How can I navigate Word tables using WIN32::OLE perl package?

256 Views Asked by At

I have a directory with hundreds of word docs, each containing a standardized set of tables. I need to parse these tables and extract the data in them. I developed the script that spits out the entire tables.

#!/usr/bin/perl;
use strict;
use warnings;

use Carp qw( croak );
use Cwd qw( abs_path );
use Path::Class;
use Win32::OLE qw(in);
use Win32::OLE::Const 'Microsoft Word';
$Win32::OLE::Warn = 3;
=d
my $datasheet_dir = "./path/to/worddocs";
my @files = glob "$datasheet_dir/*.doc";
print "scalar: ".scalar(@files)."\n";
foreach my $f (@files){
    print $f."\n";
}
=cut
#my $file = $files[0];
my $file = "word.doc";
print "file: $file\n";

run(\@files);

sub run {
    my $argv = shift;
    my $word = get_word();

    $word->{DisplayAlerts} = wdAlertsNone;
    $word->{Visible}       = 1;

    for my $word_file ( @$argv ) {
        print_tables($word, $word_file);
    }

    return;
}

sub print_tables {
    my $word = shift;
    my $word_file = file(abs_path(shift));

    my $doc = $word->{Documents}->Open("$word_file");
    my $tables = $word->ActiveDocument->{Tables};

    for my $table (in $tables) {
        my $text = $table->ConvertToText(wdSeparateByTabs)->Text;
        $text =~ s/\r/\n/g;
        print $text, "\n";
    }

    $doc->Close(0);
    return;
}

sub get_word {
    my $word;
    eval { $word = Win32::OLE->GetActiveObject('Word.Application'); 1 }
        or die "$@\n";
    $word and return $word;
    $word = Win32::OLE->new('Word.Application', sub { $_[0]->Quit })
        or die "Oops, cannot start Word: ", Win32::OLE->LastError, "\n";
    return $word;
}

Is there a way to navigate the cells? I want to only return rows that have a specific value in the first column?

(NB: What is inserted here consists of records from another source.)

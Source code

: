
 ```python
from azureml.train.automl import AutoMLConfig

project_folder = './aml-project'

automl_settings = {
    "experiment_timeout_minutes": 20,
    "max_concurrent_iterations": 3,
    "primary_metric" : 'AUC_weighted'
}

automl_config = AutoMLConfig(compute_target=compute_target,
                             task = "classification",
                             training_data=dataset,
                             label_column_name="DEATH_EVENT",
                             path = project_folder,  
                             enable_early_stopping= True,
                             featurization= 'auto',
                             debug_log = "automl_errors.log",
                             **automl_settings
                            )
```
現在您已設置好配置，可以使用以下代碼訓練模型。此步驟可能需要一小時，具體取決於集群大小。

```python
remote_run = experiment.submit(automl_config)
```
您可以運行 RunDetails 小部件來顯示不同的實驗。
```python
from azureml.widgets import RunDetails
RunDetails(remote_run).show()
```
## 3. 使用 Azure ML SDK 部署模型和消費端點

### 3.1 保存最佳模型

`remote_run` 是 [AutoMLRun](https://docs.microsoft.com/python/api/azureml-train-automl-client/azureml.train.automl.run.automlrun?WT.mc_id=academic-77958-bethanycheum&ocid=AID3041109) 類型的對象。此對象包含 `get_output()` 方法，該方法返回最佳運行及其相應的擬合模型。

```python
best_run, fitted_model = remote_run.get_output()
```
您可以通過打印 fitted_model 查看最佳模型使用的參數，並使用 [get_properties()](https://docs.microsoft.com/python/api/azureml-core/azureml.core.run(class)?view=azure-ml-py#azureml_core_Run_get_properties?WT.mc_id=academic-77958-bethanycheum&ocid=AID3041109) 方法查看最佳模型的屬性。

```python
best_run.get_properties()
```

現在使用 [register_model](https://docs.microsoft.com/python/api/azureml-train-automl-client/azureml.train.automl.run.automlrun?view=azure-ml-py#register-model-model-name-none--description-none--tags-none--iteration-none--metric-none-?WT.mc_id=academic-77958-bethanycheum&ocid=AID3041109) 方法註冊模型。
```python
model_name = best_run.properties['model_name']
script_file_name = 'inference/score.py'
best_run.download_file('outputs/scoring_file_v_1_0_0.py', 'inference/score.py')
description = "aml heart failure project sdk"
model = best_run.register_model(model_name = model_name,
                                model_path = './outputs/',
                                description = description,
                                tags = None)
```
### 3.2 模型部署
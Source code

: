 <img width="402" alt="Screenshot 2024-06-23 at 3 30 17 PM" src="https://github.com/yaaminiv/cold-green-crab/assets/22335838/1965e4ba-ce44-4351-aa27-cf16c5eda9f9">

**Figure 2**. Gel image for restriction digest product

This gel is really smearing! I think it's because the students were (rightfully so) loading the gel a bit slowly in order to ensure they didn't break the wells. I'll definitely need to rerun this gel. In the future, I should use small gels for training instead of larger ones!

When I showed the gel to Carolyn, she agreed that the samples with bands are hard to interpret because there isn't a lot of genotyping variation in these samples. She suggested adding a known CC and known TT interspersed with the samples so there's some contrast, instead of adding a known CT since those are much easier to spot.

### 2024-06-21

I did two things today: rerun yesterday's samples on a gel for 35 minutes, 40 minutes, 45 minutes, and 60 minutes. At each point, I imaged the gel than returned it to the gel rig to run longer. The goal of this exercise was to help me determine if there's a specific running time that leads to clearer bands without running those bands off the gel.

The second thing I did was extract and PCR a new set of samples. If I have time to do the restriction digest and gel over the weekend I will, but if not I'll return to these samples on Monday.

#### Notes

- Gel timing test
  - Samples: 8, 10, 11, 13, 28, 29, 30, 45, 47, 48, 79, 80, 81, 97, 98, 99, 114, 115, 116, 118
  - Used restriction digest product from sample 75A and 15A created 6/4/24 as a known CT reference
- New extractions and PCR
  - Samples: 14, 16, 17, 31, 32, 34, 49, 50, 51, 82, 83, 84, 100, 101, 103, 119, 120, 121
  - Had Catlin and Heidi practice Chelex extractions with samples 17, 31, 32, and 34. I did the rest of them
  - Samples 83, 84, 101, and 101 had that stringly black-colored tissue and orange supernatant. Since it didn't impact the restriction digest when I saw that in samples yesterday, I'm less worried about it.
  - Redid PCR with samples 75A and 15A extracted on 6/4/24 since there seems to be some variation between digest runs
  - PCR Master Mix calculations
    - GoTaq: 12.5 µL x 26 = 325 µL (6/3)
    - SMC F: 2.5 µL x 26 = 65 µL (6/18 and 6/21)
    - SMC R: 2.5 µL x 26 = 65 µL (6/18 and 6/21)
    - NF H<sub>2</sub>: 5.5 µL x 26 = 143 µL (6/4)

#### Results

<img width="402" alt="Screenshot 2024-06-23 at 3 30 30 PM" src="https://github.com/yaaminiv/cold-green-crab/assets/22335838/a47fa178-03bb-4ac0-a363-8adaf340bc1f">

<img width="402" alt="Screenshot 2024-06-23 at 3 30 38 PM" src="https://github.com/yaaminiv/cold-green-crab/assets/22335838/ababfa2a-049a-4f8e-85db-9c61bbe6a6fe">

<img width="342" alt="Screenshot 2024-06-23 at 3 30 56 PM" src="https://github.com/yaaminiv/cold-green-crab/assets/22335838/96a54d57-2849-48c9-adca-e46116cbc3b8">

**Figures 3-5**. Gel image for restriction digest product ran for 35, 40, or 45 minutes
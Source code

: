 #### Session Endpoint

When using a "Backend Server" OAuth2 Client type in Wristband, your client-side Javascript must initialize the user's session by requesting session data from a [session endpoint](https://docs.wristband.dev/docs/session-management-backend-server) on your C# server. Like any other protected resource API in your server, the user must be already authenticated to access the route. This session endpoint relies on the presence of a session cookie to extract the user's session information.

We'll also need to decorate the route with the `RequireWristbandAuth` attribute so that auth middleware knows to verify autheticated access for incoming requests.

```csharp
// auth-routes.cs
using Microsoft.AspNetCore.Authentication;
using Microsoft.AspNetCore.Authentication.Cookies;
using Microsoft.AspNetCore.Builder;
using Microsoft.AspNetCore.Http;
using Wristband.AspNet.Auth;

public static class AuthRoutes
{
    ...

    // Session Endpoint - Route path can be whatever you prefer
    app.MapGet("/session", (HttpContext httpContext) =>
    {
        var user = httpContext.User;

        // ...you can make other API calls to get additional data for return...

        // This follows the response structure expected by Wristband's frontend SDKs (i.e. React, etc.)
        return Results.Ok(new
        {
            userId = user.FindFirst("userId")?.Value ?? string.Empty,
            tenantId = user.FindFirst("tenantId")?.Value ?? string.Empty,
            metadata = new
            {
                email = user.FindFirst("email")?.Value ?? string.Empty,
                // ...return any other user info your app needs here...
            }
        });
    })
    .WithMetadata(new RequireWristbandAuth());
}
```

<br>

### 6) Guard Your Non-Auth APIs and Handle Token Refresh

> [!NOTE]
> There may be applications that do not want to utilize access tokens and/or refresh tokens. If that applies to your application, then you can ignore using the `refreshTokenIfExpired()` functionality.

For example, for the following table, I want to only grep the rows that have fruit in the first column.

apple       pl
banana      xml
California  csv
pickle      txt
Illinois    gov
pear        doc
1

There are 1 best solutions below

0
On

You could use OLE to access the individual cells of the table, after first getting the dimensions using the Columns object and Rows collection.

Or you could post-process the text into a Perl array, and iterate that. Instead of

my $text = $table->ConvertToText(wdSeparateByTabs)->Text;
$text =~ s/\r/\n/g;
print $text, "\n";

something like

my %fruit; # population of look-up table of fruit omitted

my $text = $table->ConvertToText(wdSeparateByTabs)->Text;
my @lines = split /\r/, $text;
for my $line ( @lines ) {
    my @fields = split /\t/, $lines;

    next unless exists $fruit{$fields[0]};

    print "$line\n";
}

Refinements for case sensitivity, etc., can be added as needed.